(Data excerpts)
◇ ◇ ◇ ◇ ◇
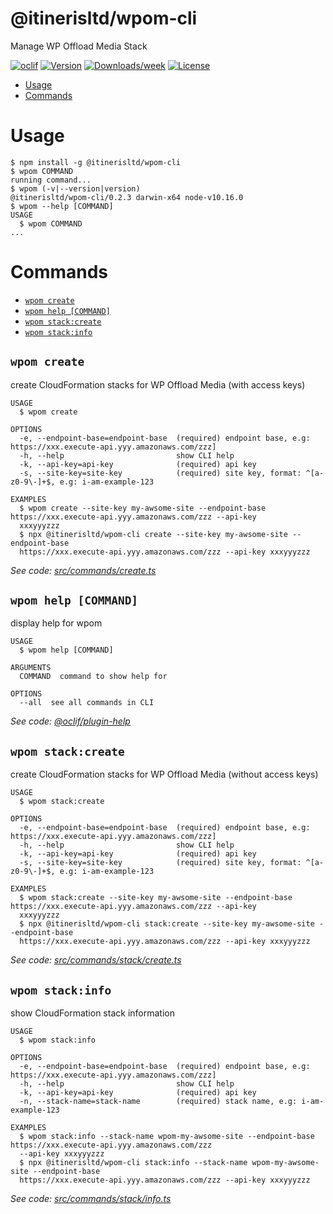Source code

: @itinerisltd/wpom-cli
=================

Manage WP Offload Media Stack

[![oclif](https://img.shields.io/badge/cli-oclif-brightgreen.svg)](https://oclif.io)
[![Version](https://img.shields.io/npm/v/@itinerisltd/wpom-cli.svg)](https://npmjs.org/package/@itinerisltd/wpom-cli)
[![Downloads/week](https://img.shields.io/npm/dw/@itinerisltd/wpom-cli.svg)](https://npmjs.org/package/@itinerisltd/wpom-cli)
[![License](https://img.shields.io/npm/l/@itinerisltd/wpom-cli.svg)](https://github.com/itinerisltd/wpom/blob/master/package.json)

<!-- toc -->
* [Usage](#usage)
* [Commands](#commands)
<!-- tocstop -->
# Usage
<!-- usage -->
```sh-session
$ npm install -g @itinerisltd/wpom-cli
$ wpom COMMAND
running command...
$ wpom (-v|--version|version)
@itinerisltd/wpom-cli/0.2.3 darwin-x64 node-v10.16.0
$ wpom --help [COMMAND]
USAGE
  $ wpom COMMAND
...
```
<!-- usagestop -->
# Commands
<!-- commands -->
* [`wpom create`](#wpom-create)
* [`wpom help [COMMAND]`](#wpom-help-command)
* [`wpom stack:create`](#wpom-stackcreate)
* [`wpom stack:info`](#wpom-stackinfo)

## `wpom create`

create CloudFormation stacks for WP Offload Media (with access keys)

```
USAGE
  $ wpom create

OPTIONS
  -e, --endpoint-base=endpoint-base  (required) endpoint base, e.g: https://xxx.execute-api.yyy.amazonaws.com/zzz]
  -h, --help                         show CLI help
  -k, --api-key=api-key              (required) api key
  -s, --site-key=site-key            (required) site key, format: ^[a-z0-9\-]+$, e.g: i-am-example-123

EXAMPLES
  $ wpom create --site-key my-awsome-site --endpoint-base https://xxx.execute-api.yyy.amazonaws.com/zzz --api-key 
  xxxyyyzzz
  $ npx @itinerisltd/wpom-cli create --site-key my-awsome-site --endpoint-base 
  https://xxx.execute-api.yyy.amazonaws.com/zzz --api-key xxxyyyzzz
```

_See code: [src/commands/create.ts](https://github.com/itinerisltd/wpom-cli/blob/v0.2.3/src/commands/create.ts)_

## `wpom help [COMMAND]`

display help for wpom

```
USAGE
  $ wpom help [COMMAND]

ARGUMENTS
  COMMAND  command to show help for

OPTIONS
  --all  see all commands in CLI
```

_See code: [@oclif/plugin-help](https://github.com/oclif/plugin-help/blob/v2.2.0/src/commands/help.ts)_

## `wpom stack:create`

create CloudFormation stacks for WP Offload Media (without access keys)

```
USAGE
  $ wpom stack:create

OPTIONS
  -e, --endpoint-base=endpoint-base  (required) endpoint base, e.g: https://xxx.execute-api.yyy.amazonaws.com/zzz]
  -h, --help                         show CLI help
  -k, --api-key=api-key              (required) api key
  -s, --site-key=site-key            (required) site key, format: ^[a-z0-9\-]+$, e.g: i-am-example-123

EXAMPLES
  $ wpom stack:create --site-key my-awsome-site --endpoint-base https://xxx.execute-api.yyy.amazonaws.com/zzz --api-key 
  xxxyyyzzz
  $ npx @itinerisltd/wpom-cli stack:create --site-key my-awsome-site --endpoint-base 
  https://xxx.execute-api.yyy.amazonaws.com/zzz --api-key xxxyyyzzz
```

_See code: [src/commands/stack/create.ts](https://github.com/itinerisltd/wpom-cli/blob/v0.2.3/src/commands/stack/create.ts)_

## `wpom stack:info`

show CloudFormation stack information

```
USAGE
  $ wpom stack:info

OPTIONS
  -e, --endpoint-base=endpoint-base  (required) endpoint base, e.g: https://xxx.execute-api.yyy.amazonaws.com/zzz]
  -h, --help                         show CLI help
  -k, --api-key=api-key              (required) api key
  -n, --stack-name=stack-name        (required) stack name, e.g: i-am-example-123

EXAMPLES
  $ wpom stack:info --stack-name wpom-my-awsome-site --endpoint-base https://xxx.execute-api.yyy.amazonaws.com/zzz 
  --api-key xxxyyyzzz
  $ npx @itinerisltd/wpom-cli stack:info --stack-name wpom-my-awsome-site --endpoint-base 
  https://xxx.execute-api.yyy.amazonaws.com/zzz --api-key xxxyyyzzz
```

_See code: [src/commands/stack/info.ts](https://github.com/itinerisltd/wpom-cli/blob/v0.2.3/src/commands/stack/info.ts)_
<!-- commandsstop -->
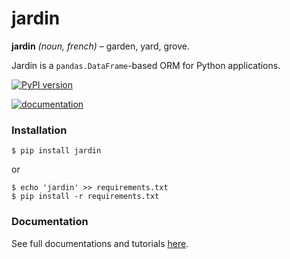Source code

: # jardin

**jardin** *(noun, french)* – garden, yard, grove.

Jardin is a `pandas.DataFrame`-based ORM for Python applications.

[![PyPI version](https://badge.fury.io/py/jardin.svg)](https://badge.fury.io/py/jardin)

[![documentation](https://readthedocs.org/projects/jardin/badge/?version=latest)](http://jardin.readthedocs.io/en/latest/)

### Installation
```shell
$ pip install jardin
```
or
```shell
$ echo 'jardin' >> requirements.txt
$ pip install -r requirements.txt
```

### Documentation

See full documentations and tutorials [here](http://jardin.readthedocs.io/en/latest/).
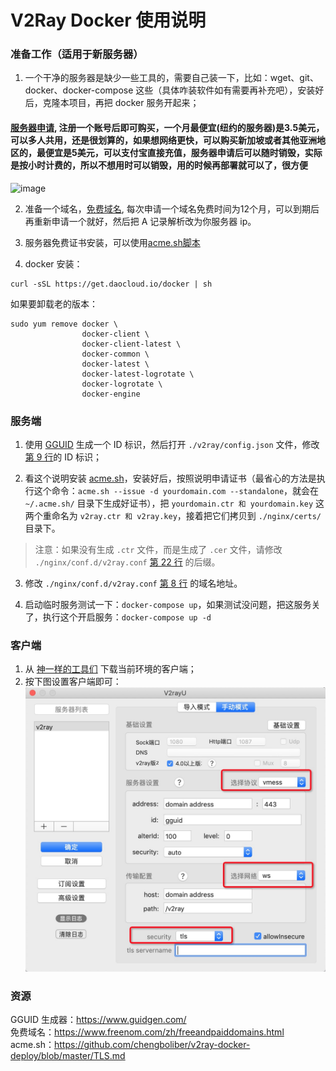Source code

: # V2Ray Docker 使用说明

### 准备工作（适用于新服务器）
1. 一个干净的服务器是缺少一些工具的，需要自己装一下，比如：wget、git、docker、docker-compose 这些（具体咋装软件如有需要再补充吧），安装好后，克隆本项目，再把 docker 服务开起来；
#### <a href="https://www.vultr.com/?ref=7573170" title="服务器申请">服务器申请</a>, 注册一个账号后即可购买，一个月最便宜(纽约的服务器)是3.5美元，可以多人共用，还是很划算的，如果想网络更快，可以购买新加坡或者其他亚洲地区的，最便宜是5美元，可以支付宝直接充值，服务器申请后可以随时销毁，实际是按小时计费的，所以不想用时可以销毁，用的时候再部署就可以了，很方便
<img width="1087" alt="image" src="https://user-images.githubusercontent.com/31284807/195549881-7e8a385c-fe54-4b50-a145-f6e73aed5732.png">
  
2. 准备一个域名，[免费域名](https://my.freenom.com/clientarea.php), 每次申请一个域名免费时间为12个月，可以到期后再重新申请一个就好，然后把 A 记录解析改为你服务器 ip。

3. 服务器免费证书安装，可以使用[acme.sh脚本](https://github.com/chengboliber/v2ray-docker-deploy/blob/master/TLS.md)

4. docker 安装：
```
curl -sSL https://get.daocloud.io/docker | sh
```
 如果要卸载老的版本：
  ```
  sudo yum remove docker \
                  docker-client \
                  docker-client-latest \
                  docker-common \
                  docker-latest \
                  docker-latest-logrotate \
                  docker-logrotate \
                  docker-engine
  ```
 

### 服务端
1. 使用 [GGUID](https://www.guidgen.com/) 生成一个 ID 标识，然后打开 `./v2ray/config.json` 文件，修改[第 9 行](https://github.com/chengboliber/v2ray-docker-deploy/blob/master/v2ray/config.json#L9)的 ID 标识；

2. 看这个说明安装 [acme.sh](https://github.com/chengboliber/v2ray-docker-deploy/blob/master/TLS.md)，安装好后，按照说明申请证书（最省心的方法是执行这个命令：`acme.sh --issue -d yourdomain.com --standalone`，就会在 `~/.acme.sh/` 目录下生成好证书），把 `yourdomain.ctr 和 yourdomain.key` 这两个重命名为 `v2ray.ctr 和 v2ray.key`，接着把它们拷贝到 `./nginx/certs/` 目录下。

> 注意：如果没有生成 `.ctr` 文件，而是生成了 `.cer` 文件，请修改 `./nginx/conf.d/v2ray.conf` [第 22 行](https://github.com/chengboliber/v2ray-docker-deploy/blob/master/nginx/conf.d/v2ray.conf#L22) 的后缀。

3. 修改 `./nginx/conf.d/v2ray.conf` [第 8 行](https://github.com/chengboliber/v2ray-docker-deploy/blob/master/nginx/conf.d/v2ray.conf#L8) 的域名地址。

4. 启动临时服务测试一下：`docker-compose up`，如果测试没问题，把这服务关了，执行这个开启服务：`docker-compose up -d`


### 客户端
1. 从 [神一样的工具们](https://www.v2ray.com/awesome/tools.html) 下载当前环境的客户端；
2. 按下图设置客户端即可：
![](./images/client.png)


### 资源
GGUID 生成器：https://www.guidgen.com/  
免费域名：https://www.freenom.com/zh/freeandpaiddomains.html  
acme.sh：https://github.com/chengboliber/v2ray-docker-deploy/blob/master/TLS.md
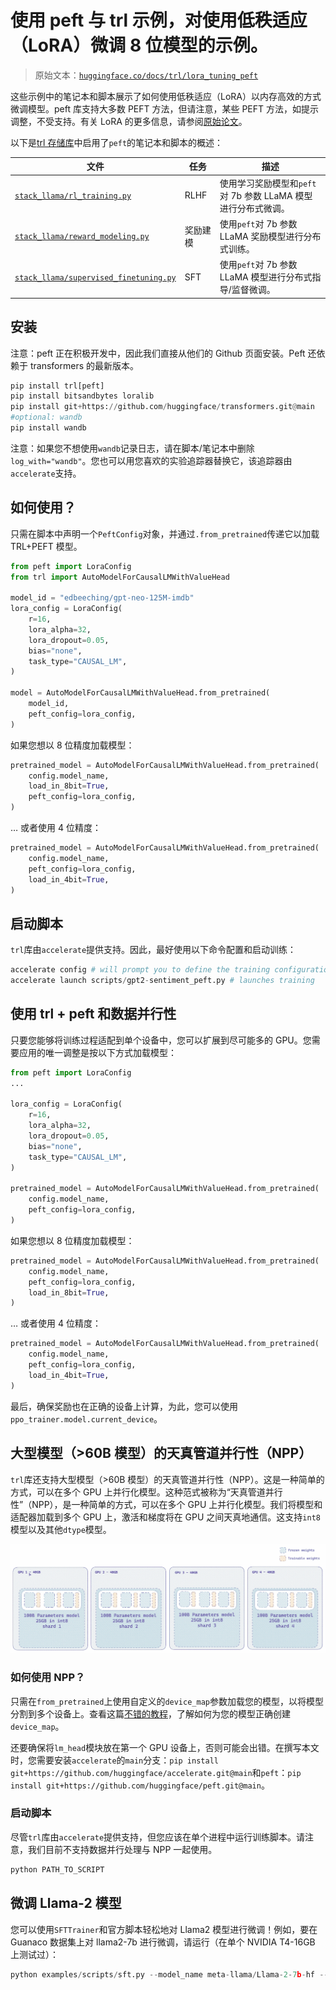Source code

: # 使用 peft 与 trl 示例，对使用低秩适应（LoRA）微调 8 位模型的示例。

> 原始文本：[`huggingface.co/docs/trl/lora_tuning_peft`](https://huggingface.co/docs/trl/lora_tuning_peft)

这些示例中的笔记本和脚本展示了如何使用低秩适应（LoRA）以内存高效的方式微调模型。peft 库支持大多数 PEFT 方法，但请注意，某些 PEFT 方法，如提示调整，不受支持。有关 LoRA 的更多信息，请参阅[原始论文](https://arxiv.org/abs/2106.09685)。

以下是[trl 存储库](https://github.com/huggingface/trl/tree/main/examples)中启用了`peft`的笔记本和脚本的概述：

| 文件 | 任务 | 描述 |
| --- | --- | --- |
| [`stack_llama/rl_training.py`](https://github.com/huggingface/trl/blob/main/examples/research_projects/stack_llama/scripts/rl_training.py) | RLHF | 使用学习奖励模型和`peft`对 7b 参数 LLaMA 模型进行分布式微调。 |
| [`stack_llama/reward_modeling.py`](https://github.com/huggingface/trl/blob/main/examples/research_projects/stack_llama/scripts/reward_modeling.py) | 奖励建模 | 使用`peft`对 7b 参数 LLaMA 奖励模型进行分布式训练。 |
| [`stack_llama/supervised_finetuning.py`](https://github.com/huggingface/trl/blob/main/examples/research_projects/stack_llama/scripts/supervised_finetuning.py) | SFT | 使用`peft`对 7b 参数 LLaMA 模型进行分布式指导/监督微调。 |

## 安装

注意：peft 正在积极开发中，因此我们直接从他们的 Github 页面安装。Peft 还依赖于 transformers 的最新版本。

```py
pip install trl[peft]
pip install bitsandbytes loralib
pip install git+https://github.com/huggingface/transformers.git@main
#optional: wandb
pip install wandb
```

注意：如果您不想使用`wandb`记录日志，请在脚本/笔记本中删除`log_with="wandb"`。您也可以用您喜欢的实验追踪器替换它，该追踪器由`accelerate`支持。

## 如何使用？

只需在脚本中声明一个`PeftConfig`对象，并通过`.from_pretrained`传递它以加载 TRL+PEFT 模型。

```py
from peft import LoraConfig
from trl import AutoModelForCausalLMWithValueHead

model_id = "edbeeching/gpt-neo-125M-imdb"
lora_config = LoraConfig(
    r=16,
    lora_alpha=32,
    lora_dropout=0.05,
    bias="none",
    task_type="CAUSAL_LM",
)

model = AutoModelForCausalLMWithValueHead.from_pretrained(
    model_id, 
    peft_config=lora_config,
)
```

如果您想以 8 位精度加载模型：

```py
pretrained_model = AutoModelForCausalLMWithValueHead.from_pretrained(
    config.model_name, 
    load_in_8bit=True,
    peft_config=lora_config,
)
```

… 或者使用 4 位精度：

```py
pretrained_model = AutoModelForCausalLMWithValueHead.from_pretrained(
    config.model_name, 
    peft_config=lora_config,
    load_in_4bit=True,
)
```

## 启动脚本

`trl`库由`accelerate`提供支持。因此，最好使用以下命令配置和启动训练：

```py
accelerate config # will prompt you to define the training configuration
accelerate launch scripts/gpt2-sentiment_peft.py # launches training
```

## 使用 trl + peft 和数据并行性

只要您能够将训练过程适配到单个设备中，您可以扩展到尽可能多的 GPU。您需要应用的唯一调整是按以下方式加载模型：

```py
from peft import LoraConfig
...

lora_config = LoraConfig(
    r=16,
    lora_alpha=32,
    lora_dropout=0.05,
    bias="none",
    task_type="CAUSAL_LM",
)

pretrained_model = AutoModelForCausalLMWithValueHead.from_pretrained(
    config.model_name, 
    peft_config=lora_config,
)
```

如果您想以 8 位精度加载模型：

```py
pretrained_model = AutoModelForCausalLMWithValueHead.from_pretrained(
    config.model_name, 
    peft_config=lora_config,
    load_in_8bit=True,
)
```

… 或者使用 4 位精度：

```py
pretrained_model = AutoModelForCausalLMWithValueHead.from_pretrained(
    config.model_name, 
    peft_config=lora_config,
    load_in_4bit=True,
)
```

最后，确保奖励也在正确的设备上计算，为此，您可以使用`ppo_trainer.model.current_device`。

## 大型模型（>60B 模型）的天真管道并行性（NPP）

`trl`库还支持大型模型（>60B 模型）的天真管道并行性（NPP）。这是一种简单的方式，可以在多个 GPU 上并行化模型。这种范式被称为“天真管道并行性”（NPP），是一种简单的方式，可以在多个 GPU 上并行化模型。我们将模型和适配器加载到多个 GPU 上，激活和梯度将在 GPU 之间天真地通信。这支持`int8`模型以及其他`dtype`模型。

![](img/3cc560cbbb52fcacc592d467e360f3f4.png)

### 如何使用 NPP？

只需在`from_pretrained`上使用自定义的`device_map`参数加载您的模型，以将模型分割到多个设备上。查看这篇[不错的教程](https://github.com/huggingface/blog/blob/main/accelerate-large-models.md)，了解如何为您的模型正确创建`device_map`。

还要确保将`lm_head`模块放在第一个 GPU 设备上，否则可能会出错。在撰写本文时，您需要安装`accelerate`的`main`分支：`pip install git+https://github.com/huggingface/accelerate.git@main`和`peft`：`pip install git+https://github.com/huggingface/peft.git@main`。

### 启动脚本

尽管`trl`库由`accelerate`提供支持，但您应该在单个进程中运行训练脚本。请注意，我们目前不支持数据并行处理与 NPP 一起使用。

```py
python PATH_TO_SCRIPT
```

## 微调 Llama-2 模型

您可以使用`SFTTrainer`和官方脚本轻松地对 Llama2 模型进行微调！例如，要在 Guanaco 数据集上对 llama2-7b 进行微调，请运行（在单个 NVIDIA T4-16GB 上测试过）：

```py
python examples/scripts/sft.py --model_name meta-llama/Llama-2-7b-hf --dataset_name timdettmers/openassistant-guanaco --load_in_4bit --use_peft --batch_size 4 --gradient_accumulation_steps 2
```
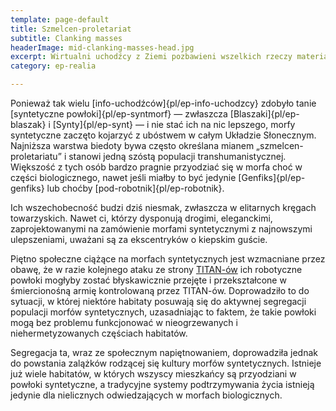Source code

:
 ```yaml
---
template: page-default
title: Szmelcen-proletariat
subtitle: Clanking masses
headerImage: mid-clanking-masses-head.jpg
excerpt: Wirtualni uchodźcy z Ziemi pozbawieni wszelkich rzeczy materialnych - nawet ciał
category: ep-realia

---
```

Ponieważ tak wielu [info-uchodźców]{pl/ep-info-uchodzcy} zdobyło tanie [syntetyczne powłoki]{pl/ep-syntmorf} — zwłaszcza [Blaszaki]{pl/ep-blaszak} i [Synty]{pl/ep-synt} — i nie stać ich na nic lepszego, morfy syntetyczne zaczęto kojarzyć z ubóstwem w całym Układzie Słonecznym. Najniższa warstwa biedoty bywa często określana mianem „szmelcen-proletariatu” i stanowi jedną szóstą populacji transhumanistycznej. Większość z tych osób bardzo pragnie przyodziać się w morfa choć w części biologicznego, nawet jeśli miałby to być jedynie [Genfiks]{pl/ep-genfiks} lub choćby [pod-robotnik]{pl/ep-robotnik}.

Ich wszechobecność budzi dziś niesmak, zwłaszcza w elitarnych kręgach towarzyskich. Nawet ci, którzy dysponują drogimi, eleganckimi, zaprojektowanymi na zamówienie morfami syntetycznymi z najnowszymi ulepszeniami, uważani są za ekscentryków o kiepskim guście.

Piętno społeczne ciążące na morfach syntetycznych jest wzmacniane przez obawę, że w razie kolejnego ataku ze strony [TITAN-ów](#) ich robotyczne powłoki mogłyby zostać błyskawicznie przejęte i przekształcone w śmiercionośną armię kontrolowaną przez TITAN-ów. Doprowadziło to do sytuacji, w której niektóre habitaty posuwają się do aktywnej segregacji populacji morfów syntetycznych, uzasadniając to faktem, że takie powłoki mogą bez problemu funkcjonować w nieogrzewanych i niehermetyzowanych częściach habitatów.

Segregacja ta, wraz ze społecznym napiętnowaniem, doprowadziła jednak do powstania zalążków rodzącej się kultury morfów syntetycznych. Istnieje już wiele habitatów, w których wszyscy mieszkańcy są przyodziani w powłoki syntetyczne, a tradycyjne systemy podtrzymywania życia istnieją jedynie dla nielicznych odwiedzających w morfach biologicznych.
◇ ◇ ◇ ◇ ◇
* _TASK STATEMENT_
Copy all lines from the data above that contain the word "oclif".

* _THE ANSWER_
[![oclif](https://img.shields.io/badge/cli-oclif-brightgreen.svg)](https://oclif.io)
_See code: [@oclif/plugin-help](https://github.com/oclif/plugin-help/blob/v2.2.0/src/commands/help.ts)_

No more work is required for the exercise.